Porsche doesn’t usually make quiet moves. When it does something big, it tends to ripple across the entire auto industry. And this one hits hard.

After watching its operating profits fall off a cliff in 2025, down a staggering 93 percent, Porsche is stepping away from one of the most interesting partnerships in modern automotive history. The company is selling its entire stake in both Bugatti Rimac and Rimac Group, effectively handing the keys over to Mate Rimac and a fresh group of investors.

That alone would be headline-worthy. But paired with that profit collapse, it starts to look less like strategy and more like pressure.

Here’s what actually happened. Porsche held a 45 percent stake in Bugatti Rimac, along with a 20.6 percent share in Rimac Group. Both of those positions are now being sold to a consortium led by New York based HOF Capital. BlueFive Capital is stepping in as the largest investor, joined by several institutional players from the US and Europe.

The exact price hasn’t been made public yet. That part is still under wraps for now, likely tied to Porsche’s upcoming financial disclosures. But the structure of the deal tells you enough. This isn’t a partial exit or a reshuffle. Porsche is out completely.

And that’s where things change.

Once everything gets approved, which is expected to happen before the end of 2026, Rimac Group will take full control of Bugatti Rimac. Mate Rimac, who started out modifying old BMWs in his garage, will now sit at the center of a global hypercar operation with serious financial backing. HOF Capital will become the largest shareholder alongside him.

It’s a wild trajectory when you think about it. Not even 40 years old, and now steering Bugatti into its next era.

But back to Porsche, because that’s where the tension really sits.

The company says this move allows it to focus on its core business. That sounds clean and calculated, but let’s be honest about what’s underneath. When profits drop by 93 percent in a single year, priorities shift fast. Porsche has been navigating a complicated transition lately, especially around electrification. The company had leaned heavily into an EV-focused strategy, then reversed course toward a mix that includes combustion engines and hybrids again.

And that kind of pivot isn’t cheap.

Margins took a hit. Momentum slowed. And because Porsche plays such a major role inside the Volkswagen Group, that underperformance didn’t stay contained. It dragged on the larger organization too. That’s the part people don’t always see right away.

So now Porsche is tightening things up. Less experimentation, more focus. Selling off stakes like this frees up capital and simplifies the mission. It’s not flashy, but it’s necessary.

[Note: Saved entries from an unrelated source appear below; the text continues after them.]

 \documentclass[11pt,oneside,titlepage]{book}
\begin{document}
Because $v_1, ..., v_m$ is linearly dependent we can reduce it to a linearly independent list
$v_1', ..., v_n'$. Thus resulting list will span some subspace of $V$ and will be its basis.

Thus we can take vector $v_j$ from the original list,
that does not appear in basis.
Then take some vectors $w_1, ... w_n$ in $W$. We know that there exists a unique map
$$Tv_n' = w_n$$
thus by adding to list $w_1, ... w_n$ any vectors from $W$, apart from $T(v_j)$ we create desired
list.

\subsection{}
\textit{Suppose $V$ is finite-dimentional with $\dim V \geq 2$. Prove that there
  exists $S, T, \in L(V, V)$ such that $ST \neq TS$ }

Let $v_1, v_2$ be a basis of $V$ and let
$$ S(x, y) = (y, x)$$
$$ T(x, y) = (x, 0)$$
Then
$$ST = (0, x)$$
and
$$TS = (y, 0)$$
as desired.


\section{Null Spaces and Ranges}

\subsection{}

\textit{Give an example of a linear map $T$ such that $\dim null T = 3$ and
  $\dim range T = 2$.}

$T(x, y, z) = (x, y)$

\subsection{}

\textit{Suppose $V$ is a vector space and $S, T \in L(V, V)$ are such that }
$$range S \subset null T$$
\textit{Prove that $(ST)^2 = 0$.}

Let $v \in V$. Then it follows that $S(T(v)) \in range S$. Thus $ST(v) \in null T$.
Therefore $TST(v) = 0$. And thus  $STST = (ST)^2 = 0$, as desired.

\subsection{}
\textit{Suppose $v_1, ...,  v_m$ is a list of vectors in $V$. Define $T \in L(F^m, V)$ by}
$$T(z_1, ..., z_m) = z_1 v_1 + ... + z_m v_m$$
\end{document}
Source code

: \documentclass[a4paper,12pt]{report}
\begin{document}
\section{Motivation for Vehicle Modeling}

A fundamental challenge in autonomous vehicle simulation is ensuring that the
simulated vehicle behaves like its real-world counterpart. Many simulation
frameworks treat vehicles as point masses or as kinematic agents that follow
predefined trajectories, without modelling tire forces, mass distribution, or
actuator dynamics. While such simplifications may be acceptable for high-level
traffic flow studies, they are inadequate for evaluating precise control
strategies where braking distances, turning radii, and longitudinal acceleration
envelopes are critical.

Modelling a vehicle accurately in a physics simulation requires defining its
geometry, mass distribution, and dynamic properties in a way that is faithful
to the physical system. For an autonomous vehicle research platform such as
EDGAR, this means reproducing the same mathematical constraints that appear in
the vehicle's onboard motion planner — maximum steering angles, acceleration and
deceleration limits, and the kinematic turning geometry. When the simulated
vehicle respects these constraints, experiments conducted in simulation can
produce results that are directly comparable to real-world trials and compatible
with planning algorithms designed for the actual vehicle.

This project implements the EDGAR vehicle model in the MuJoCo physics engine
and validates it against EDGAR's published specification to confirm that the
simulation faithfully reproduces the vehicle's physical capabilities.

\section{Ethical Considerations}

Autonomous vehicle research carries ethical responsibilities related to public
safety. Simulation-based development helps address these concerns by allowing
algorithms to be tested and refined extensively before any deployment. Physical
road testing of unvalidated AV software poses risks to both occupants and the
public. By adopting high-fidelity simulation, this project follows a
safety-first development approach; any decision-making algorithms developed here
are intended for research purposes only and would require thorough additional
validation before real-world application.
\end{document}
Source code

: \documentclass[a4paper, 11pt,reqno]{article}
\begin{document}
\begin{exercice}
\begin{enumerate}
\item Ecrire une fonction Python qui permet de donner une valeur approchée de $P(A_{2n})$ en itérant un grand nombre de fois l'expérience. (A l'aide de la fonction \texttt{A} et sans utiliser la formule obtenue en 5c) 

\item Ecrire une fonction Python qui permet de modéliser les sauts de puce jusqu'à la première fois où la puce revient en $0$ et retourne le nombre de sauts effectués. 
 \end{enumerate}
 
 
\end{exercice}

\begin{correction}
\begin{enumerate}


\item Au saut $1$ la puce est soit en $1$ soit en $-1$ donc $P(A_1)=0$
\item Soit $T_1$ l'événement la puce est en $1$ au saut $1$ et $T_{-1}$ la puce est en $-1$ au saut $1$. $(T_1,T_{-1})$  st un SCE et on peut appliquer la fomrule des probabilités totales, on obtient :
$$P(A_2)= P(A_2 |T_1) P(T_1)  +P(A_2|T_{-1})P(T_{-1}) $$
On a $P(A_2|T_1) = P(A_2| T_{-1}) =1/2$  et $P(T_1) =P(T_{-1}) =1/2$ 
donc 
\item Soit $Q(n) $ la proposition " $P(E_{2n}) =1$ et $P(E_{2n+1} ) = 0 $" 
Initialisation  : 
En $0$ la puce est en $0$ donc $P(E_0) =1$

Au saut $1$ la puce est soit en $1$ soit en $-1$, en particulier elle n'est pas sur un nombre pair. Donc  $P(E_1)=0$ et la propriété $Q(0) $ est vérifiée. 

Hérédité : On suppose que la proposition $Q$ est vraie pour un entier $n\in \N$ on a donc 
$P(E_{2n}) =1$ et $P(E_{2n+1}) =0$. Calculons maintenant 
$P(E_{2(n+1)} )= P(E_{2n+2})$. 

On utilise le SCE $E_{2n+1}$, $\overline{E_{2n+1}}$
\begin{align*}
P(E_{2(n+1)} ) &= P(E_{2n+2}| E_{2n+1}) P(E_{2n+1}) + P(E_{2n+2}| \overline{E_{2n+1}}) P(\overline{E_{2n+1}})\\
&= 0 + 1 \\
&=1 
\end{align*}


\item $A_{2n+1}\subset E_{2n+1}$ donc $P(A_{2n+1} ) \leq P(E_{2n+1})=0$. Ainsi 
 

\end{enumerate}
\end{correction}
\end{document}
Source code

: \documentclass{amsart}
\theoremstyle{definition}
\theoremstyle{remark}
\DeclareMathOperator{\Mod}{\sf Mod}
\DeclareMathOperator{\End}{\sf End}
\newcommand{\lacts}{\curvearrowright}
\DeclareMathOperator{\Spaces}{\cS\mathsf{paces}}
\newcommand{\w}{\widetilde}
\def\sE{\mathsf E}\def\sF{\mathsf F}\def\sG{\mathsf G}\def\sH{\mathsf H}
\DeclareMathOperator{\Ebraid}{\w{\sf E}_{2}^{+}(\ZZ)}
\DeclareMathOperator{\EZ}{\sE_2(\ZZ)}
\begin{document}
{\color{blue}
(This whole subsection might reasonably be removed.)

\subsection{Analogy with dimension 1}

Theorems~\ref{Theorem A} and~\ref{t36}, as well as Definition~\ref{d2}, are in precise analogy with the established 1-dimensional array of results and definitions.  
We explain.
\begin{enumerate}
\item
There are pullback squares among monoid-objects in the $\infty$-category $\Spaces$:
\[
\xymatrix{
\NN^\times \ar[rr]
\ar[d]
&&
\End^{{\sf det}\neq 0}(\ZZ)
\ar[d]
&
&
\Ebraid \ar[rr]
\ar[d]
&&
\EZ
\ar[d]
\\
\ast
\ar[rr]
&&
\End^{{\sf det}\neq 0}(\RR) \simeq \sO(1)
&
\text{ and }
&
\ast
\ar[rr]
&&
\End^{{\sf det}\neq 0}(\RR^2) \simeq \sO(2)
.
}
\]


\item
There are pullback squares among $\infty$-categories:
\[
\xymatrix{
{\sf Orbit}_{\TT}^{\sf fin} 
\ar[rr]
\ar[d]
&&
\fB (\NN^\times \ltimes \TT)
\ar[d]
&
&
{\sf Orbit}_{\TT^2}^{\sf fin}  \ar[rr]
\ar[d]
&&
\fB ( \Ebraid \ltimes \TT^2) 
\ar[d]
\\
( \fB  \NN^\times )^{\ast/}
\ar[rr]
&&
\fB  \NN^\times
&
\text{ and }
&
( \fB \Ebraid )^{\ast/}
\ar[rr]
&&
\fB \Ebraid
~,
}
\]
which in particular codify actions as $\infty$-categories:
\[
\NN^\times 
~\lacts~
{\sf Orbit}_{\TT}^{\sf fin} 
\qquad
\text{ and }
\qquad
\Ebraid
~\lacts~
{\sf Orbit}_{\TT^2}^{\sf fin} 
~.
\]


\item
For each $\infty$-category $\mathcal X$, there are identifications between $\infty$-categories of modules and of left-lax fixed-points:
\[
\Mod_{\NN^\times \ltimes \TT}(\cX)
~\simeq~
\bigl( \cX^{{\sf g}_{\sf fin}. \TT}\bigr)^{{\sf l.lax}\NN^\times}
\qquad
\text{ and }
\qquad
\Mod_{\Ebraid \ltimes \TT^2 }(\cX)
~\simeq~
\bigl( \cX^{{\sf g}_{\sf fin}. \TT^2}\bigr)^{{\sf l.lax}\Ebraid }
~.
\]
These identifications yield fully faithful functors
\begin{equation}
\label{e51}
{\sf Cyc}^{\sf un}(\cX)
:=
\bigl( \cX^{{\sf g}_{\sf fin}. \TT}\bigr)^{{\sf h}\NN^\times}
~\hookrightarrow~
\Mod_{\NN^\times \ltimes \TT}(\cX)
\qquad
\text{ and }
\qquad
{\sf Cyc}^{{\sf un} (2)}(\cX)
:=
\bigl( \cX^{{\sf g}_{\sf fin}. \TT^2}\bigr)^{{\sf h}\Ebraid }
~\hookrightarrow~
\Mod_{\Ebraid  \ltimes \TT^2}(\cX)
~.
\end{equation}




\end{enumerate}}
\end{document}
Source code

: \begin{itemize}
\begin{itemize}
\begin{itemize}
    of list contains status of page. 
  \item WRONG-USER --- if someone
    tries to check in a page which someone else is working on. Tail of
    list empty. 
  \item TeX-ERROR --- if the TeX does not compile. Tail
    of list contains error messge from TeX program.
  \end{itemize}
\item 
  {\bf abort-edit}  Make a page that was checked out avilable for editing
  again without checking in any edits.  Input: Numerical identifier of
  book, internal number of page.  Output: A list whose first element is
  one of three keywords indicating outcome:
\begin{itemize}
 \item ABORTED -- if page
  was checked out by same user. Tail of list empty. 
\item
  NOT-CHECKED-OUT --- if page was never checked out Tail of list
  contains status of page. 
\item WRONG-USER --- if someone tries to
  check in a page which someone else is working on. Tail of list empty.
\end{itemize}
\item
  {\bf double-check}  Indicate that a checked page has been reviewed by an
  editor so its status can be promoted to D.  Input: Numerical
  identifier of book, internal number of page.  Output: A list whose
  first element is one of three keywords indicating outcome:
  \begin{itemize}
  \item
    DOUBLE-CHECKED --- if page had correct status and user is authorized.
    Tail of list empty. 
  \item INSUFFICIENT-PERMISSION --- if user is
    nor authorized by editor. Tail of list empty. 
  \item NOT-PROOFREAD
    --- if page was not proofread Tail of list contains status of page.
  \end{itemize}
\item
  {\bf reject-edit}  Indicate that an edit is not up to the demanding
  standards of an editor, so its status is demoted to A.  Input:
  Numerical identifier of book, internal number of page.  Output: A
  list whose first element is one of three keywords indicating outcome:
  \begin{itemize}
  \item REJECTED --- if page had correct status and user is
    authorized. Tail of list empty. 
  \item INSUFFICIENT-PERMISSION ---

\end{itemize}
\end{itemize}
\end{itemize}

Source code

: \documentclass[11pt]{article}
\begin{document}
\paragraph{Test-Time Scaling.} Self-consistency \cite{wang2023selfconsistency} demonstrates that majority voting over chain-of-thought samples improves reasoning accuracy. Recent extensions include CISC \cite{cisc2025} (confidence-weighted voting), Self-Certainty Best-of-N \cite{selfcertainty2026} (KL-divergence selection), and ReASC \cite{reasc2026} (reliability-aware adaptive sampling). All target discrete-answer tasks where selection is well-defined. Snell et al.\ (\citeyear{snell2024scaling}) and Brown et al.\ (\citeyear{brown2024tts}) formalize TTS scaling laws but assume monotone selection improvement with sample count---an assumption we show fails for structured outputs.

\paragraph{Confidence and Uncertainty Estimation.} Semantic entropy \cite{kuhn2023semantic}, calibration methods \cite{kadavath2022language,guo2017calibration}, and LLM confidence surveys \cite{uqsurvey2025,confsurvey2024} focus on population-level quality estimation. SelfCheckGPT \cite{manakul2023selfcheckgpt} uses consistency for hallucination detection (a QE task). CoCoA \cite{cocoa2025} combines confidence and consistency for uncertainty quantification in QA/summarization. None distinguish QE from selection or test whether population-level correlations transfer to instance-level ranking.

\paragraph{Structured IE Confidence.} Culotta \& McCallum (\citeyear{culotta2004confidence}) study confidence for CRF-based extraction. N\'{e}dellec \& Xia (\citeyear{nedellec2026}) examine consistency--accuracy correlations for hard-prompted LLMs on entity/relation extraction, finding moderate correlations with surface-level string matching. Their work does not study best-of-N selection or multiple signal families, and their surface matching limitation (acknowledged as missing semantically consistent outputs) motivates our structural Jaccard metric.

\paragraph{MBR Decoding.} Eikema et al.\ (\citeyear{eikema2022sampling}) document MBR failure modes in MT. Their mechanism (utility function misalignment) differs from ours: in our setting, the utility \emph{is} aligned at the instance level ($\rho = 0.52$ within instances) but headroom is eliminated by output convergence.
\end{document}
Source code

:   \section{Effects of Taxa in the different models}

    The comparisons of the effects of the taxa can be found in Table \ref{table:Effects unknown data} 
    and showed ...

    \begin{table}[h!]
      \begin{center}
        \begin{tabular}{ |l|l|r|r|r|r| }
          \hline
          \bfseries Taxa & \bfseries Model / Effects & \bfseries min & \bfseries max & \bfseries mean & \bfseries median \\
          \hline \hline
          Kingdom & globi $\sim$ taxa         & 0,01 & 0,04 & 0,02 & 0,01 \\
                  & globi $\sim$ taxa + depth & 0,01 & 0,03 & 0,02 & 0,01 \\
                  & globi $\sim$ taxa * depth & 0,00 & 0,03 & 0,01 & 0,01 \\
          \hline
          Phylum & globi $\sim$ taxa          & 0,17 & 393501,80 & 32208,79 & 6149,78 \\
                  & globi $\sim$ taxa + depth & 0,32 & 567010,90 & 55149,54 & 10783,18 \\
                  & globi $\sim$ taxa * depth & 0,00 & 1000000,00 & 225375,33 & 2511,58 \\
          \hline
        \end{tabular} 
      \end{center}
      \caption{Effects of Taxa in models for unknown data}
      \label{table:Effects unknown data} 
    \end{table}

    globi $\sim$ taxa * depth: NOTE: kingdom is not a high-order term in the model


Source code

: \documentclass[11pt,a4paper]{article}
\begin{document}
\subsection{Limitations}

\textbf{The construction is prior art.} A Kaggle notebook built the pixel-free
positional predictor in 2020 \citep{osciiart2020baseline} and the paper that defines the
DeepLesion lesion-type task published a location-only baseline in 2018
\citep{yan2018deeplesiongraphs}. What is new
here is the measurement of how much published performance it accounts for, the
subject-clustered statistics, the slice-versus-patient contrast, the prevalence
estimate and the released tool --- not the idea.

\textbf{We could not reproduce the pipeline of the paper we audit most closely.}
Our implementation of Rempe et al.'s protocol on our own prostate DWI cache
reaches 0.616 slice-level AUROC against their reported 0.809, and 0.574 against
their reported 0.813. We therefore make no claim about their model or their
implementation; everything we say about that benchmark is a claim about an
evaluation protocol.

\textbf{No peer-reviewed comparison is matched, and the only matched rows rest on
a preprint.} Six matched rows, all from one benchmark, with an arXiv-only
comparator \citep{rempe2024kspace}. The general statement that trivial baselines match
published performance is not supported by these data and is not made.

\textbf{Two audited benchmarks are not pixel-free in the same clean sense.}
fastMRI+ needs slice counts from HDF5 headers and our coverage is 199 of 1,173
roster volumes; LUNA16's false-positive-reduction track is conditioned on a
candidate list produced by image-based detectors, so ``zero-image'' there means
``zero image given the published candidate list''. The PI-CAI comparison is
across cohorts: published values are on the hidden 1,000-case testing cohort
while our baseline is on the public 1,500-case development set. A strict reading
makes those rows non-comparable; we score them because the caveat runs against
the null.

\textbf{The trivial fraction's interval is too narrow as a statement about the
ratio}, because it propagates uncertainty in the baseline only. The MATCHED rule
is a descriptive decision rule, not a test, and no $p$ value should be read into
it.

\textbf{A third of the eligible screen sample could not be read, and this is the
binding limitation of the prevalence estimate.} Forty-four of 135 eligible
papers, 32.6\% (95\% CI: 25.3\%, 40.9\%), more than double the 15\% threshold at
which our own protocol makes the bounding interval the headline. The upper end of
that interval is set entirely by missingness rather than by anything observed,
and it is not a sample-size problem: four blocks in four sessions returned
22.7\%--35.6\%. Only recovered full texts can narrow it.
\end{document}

Still, it raises a bigger question about timing.

Because Porsche wasn’t just a passive investor in Rimac. It helped legitimize the company early on, backing it when Rimac was still proving itself. That support carried weight. It also played a role in shaping Bugatti’s future after the Chiron, especially with the formation of the Bugatti Rimac joint venture back in 2021.

That partnership wasn’t just about ownership. It was about blending old world performance with new world tech. Porsche got insight into advanced electric systems. Rimac got credibility and scale. Bugatti got a path forward.

And now Porsche is stepping away just as that next chapter starts to unfold.

Here’s the part that matters. This doesn’t mean Bugatti is in trouble. Far from it.

The brand has been operating with a good amount of independence already. The upcoming Tourbillon, which is set to replace the Chiron, is already locked in. It’s going in a bold direction too, with a naturally aspirated V16 paired with a hybrid system. That setup was developed under the current structure, so this transition doesn’t derail anything that’s already in motion.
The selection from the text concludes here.